Collected data:

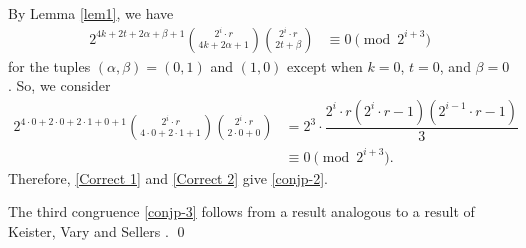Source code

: \documentclass[12pt,reqno]{amsart}
\numberwithin{equation}{section}
\begin{document}
By Lemma \ref{lem1}, we have
\begin{align}
2^{4k+2t+2\alpha+\beta+1}\binom{2^i\cdot r}{4k+2\alpha+1}
\binom{2^i\cdot r}{2t+\beta}&\equiv 0 \pmod{2^{i+3}}\label{Correct 2}
\end{align}
for the tuples $(\alpha,\beta)=(0,1)$ and $(1,0)$ except when $k=0$, $t=0$, and $\beta=0$. So, we consider 
\begin{align*}
    2^{4\cdot 0+2\cdot 0+2\cdot 1+0+1}\binom{2^i\cdot r}{4\cdot 0+2\cdot 1+1}
\binom{2^i\cdot r}{2\cdot 0+0}&= 2^3\cdot \dfrac{2^i\cdot r\left(2^{i}\cdot r-1\right)\left(2^{i-1}\cdot r-1\right)}{3}\\
&\equiv 0 \pmod{2^{i+3}}.
\end{align*}
Therefore, \eqref{Correct 1} and \eqref{Correct 2} give \eqref{conjp-2}. 

The third congruence \eqref{conjp-3} follows from a result analogous to a result of Keister, Vary and Sellers \cite[Theorem 9]{KeisterSellersVary}. \qed
\end{document}
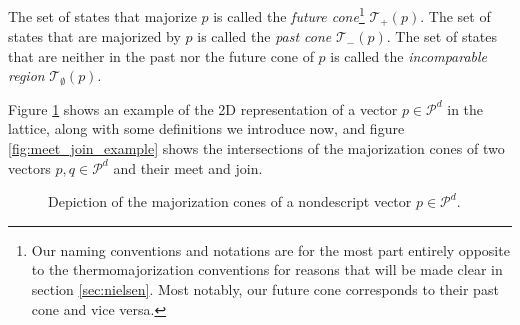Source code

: \begin{definition}
    The set of states that majorize $p$ is called the \textit{future cone}\footnote{Our naming conventions and notations are for the most part entirely opposite to the thermomajorization conventions for reasons that will be made clear in section \ref{sec:nielsen}. Most notably, our future cone corresponds to their past cone and vice versa.}  $\mathcal{T}_+ (p)$. The set of states that are majorized by $p$ is called the \textit{past cone} $\mathcal{T}_- (p)$. The set of states that are neither in the past nor the future cone of $p$ is called the \textit{incomparable region} $\mathcal{T}_\emptyset (p)$.
\end{definition}

Figure \ref{fig:maj_cones_example} shows an example of the 2D representation of a vector $p \in \mathcal{P}^d$ in the lattice, along with some definitions we introduce now, and figure \ref{fig:meet_join_example} shows the intersections of the majorization cones of two vectors $p, q \in \mathcal{P}^d$ and their meet and join.

\begin{figure}[h!]
    \centering
    \caption{Depiction of the majorization cones of a nondescript vector $p \in \mathcal{P}^d$.}
    \label{fig:maj_cones_example}
\end{figure}

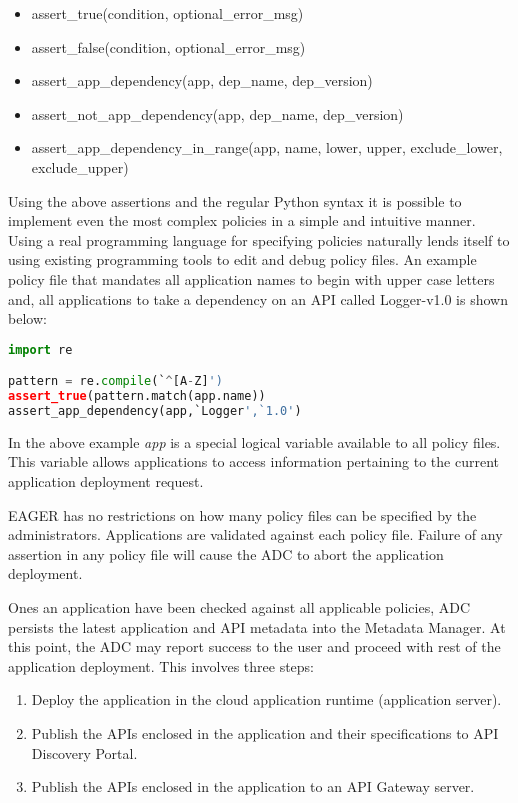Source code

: \begin{itemize}
\item assert\_true(condition, optional\_error\_msg)
\item assert\_false(condition, optional\_error\_msg)
\item assert\_app\_dependency(app, dep\_name, dep\_version)
\item assert\_not\_app\_dependency(app, dep\_name, dep\_version)
\item assert\_app\_dependency\_in\_range(app, name, lower, upper, exclude\_lower, exclude\_upper)
\end{itemize}

Using the above assertions and the regular Python syntax it is possible to implement even the most complex policies in a simple and intuitive manner.
Using a real programming language for specifying policies naturally lends itself to using existing programming tools to edit and debug policy files. An example
policy file that mandates all application names to begin with upper case letters and, all applications to take a dependency on an API called Logger-v1.0
is shown below:

\begin{lstlisting}[language=Python, frame=single]
import re

pattern = re.compile(`^[A-Z]')
assert_true(pattern.match(app.name))
assert_app_dependency(app,`Logger',`1.0')
\end{lstlisting}

In the above example \textit{app} is a special logical variable available to all policy files. This variable allows applications to access information pertaining
to the current application deployment request. 

EAGER has no restrictions on how many policy files can be specified by the administrators. Applications are validated against each policy file. Failure of 
any assertion in any policy file will cause the ADC to abort the application deployment.

Ones an application have been checked against all applicable policies, ADC persists the latest application and API metadata into the Metadata Manager.
At this point, the ADC may report success to the user and proceed with rest of the application deployment. This involves three steps:

\begin{enumerate}
\item Deploy the application in the cloud application runtime (application server).
\item Publish the APIs enclosed in the application and their specifications to API Discovery Portal.
\item Publish the APIs enclosed in the application to an API Gateway server.
\end{enumerate}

EXERCISE INSTRUCTIONS: If an entry above holds a picture, leave that picture out and print the rest exactly.

SOLUTION TO THIS PROBLEM:
Source code

: \documentclass[12pt,reqno]{amsart}
\numberwithin{equation}{section}
\begin{document}
By Lemma \ref{lem1}, we have
\begin{align}
2^{4k+2t+2\alpha+\beta+1}\binom{2^i\cdot r}{4k+2\alpha+1}
\binom{2^i\cdot r}{2t+\beta}&\equiv 0 \pmod{2^{i+3}}\label{Correct 2}
\end{align}
for the tuples $(\alpha,\beta)=(0,1)$ and $(1,0)$ except when $k=0$, $t=0$, and $\beta=0$. So, we consider 
\begin{align*}
    2^{4\cdot 0+2\cdot 0+2\cdot 1+0+1}\binom{2^i\cdot r}{4\cdot 0+2\cdot 1+1}
\binom{2^i\cdot r}{2\cdot 0+0}&= 2^3\cdot \dfrac{2^i\cdot r\left(2^{i}\cdot r-1\right)\left(2^{i-1}\cdot r-1\right)}{3}\\
&\equiv 0 \pmod{2^{i+3}}.
\end{align*}
Therefore, \eqref{Correct 1} and \eqref{Correct 2} give \eqref{conjp-2}. 

The third congruence \eqref{conjp-3} follows from a result analogous to a result of Keister, Vary and Sellers \cite[Theorem 9]{KeisterSellersVary}. \qed
\end{document}
Source code

: \begin{definition}
    The set of states that majorize $p$ is called the \textit{future cone}\footnote{Our naming conventions and notations are for the most part entirely opposite to the thermomajorization conventions for reasons that will be made clear in section \ref{sec:nielsen}. Most notably, our future cone corresponds to their past cone and vice versa.}  $\mathcal{T}_+ (p)$. The set of states that are majorized by $p$ is called the \textit{past cone} $\mathcal{T}_- (p)$. The set of states that are neither in the past nor the future cone of $p$ is called the \textit{incomparable region} $\mathcal{T}_\emptyset (p)$.
\end{definition}

Figure \ref{fig:maj_cones_example} shows an example of the 2D representation of a vector $p \in \mathcal{P}^d$ in the lattice, along with some definitions we introduce now, and figure \ref{fig:meet_join_example} shows the intersections of the majorization cones of two vectors $p, q \in \mathcal{P}^d$ and their meet and join.

\begin{figure}[h!]
    \centering
    \caption{Depiction of the majorization cones of a nondescript vector $p \in \mathcal{P}^d$.}
    \label{fig:maj_cones_example}
\end{figure}

Source code

: \begin{itemize}
\item assert\_true(condition, optional\_error\_msg)
\item assert\_false(condition, optional\_error\_msg)
\item assert\_app\_dependency(app, dep\_name, dep\_version)
\item assert\_not\_app\_dependency(app, dep\_name, dep\_version)
\item assert\_app\_dependency\_in\_range(app, name, lower, upper, exclude\_lower, exclude\_upper)
\end{itemize}

Using the above assertions and the regular Python syntax it is possible to implement even the most complex policies in a simple and intuitive manner.
Using a real programming language for specifying policies naturally lends itself to using existing programming tools to edit and debug policy files. An example
policy file that mandates all application names to begin with upper case letters and, all applications to take a dependency on an API called Logger-v1.0
is shown below:

\begin{lstlisting}[language=Python, frame=single]
import re

pattern = re.compile(`^[A-Z]')
assert_true(pattern.match(app.name))
assert_app_dependency(app,`Logger',`1.0')
\end{lstlisting}

In the above example \textit{app} is a special logical variable available to all policy files. This variable allows applications to access information pertaining
to the current application deployment request. 

EAGER has no restrictions on how many policy files can be specified by the administrators. Applications are validated against each policy file. Failure of 
any assertion in any policy file will cause the ADC to abort the application deployment.

Ones an application have been checked against all applicable policies, ADC persists the latest application and API metadata into the Metadata Manager.
At this point, the ADC may report success to the user and proceed with rest of the application deployment. This involves three steps:

\begin{enumerate}
\item Deploy the application in the cloud application runtime (application server).
\item Publish the APIs enclosed in the application and their specifications to API Discovery Portal.
\item Publish the APIs enclosed in the application to an API Gateway server.
\end{enumerate}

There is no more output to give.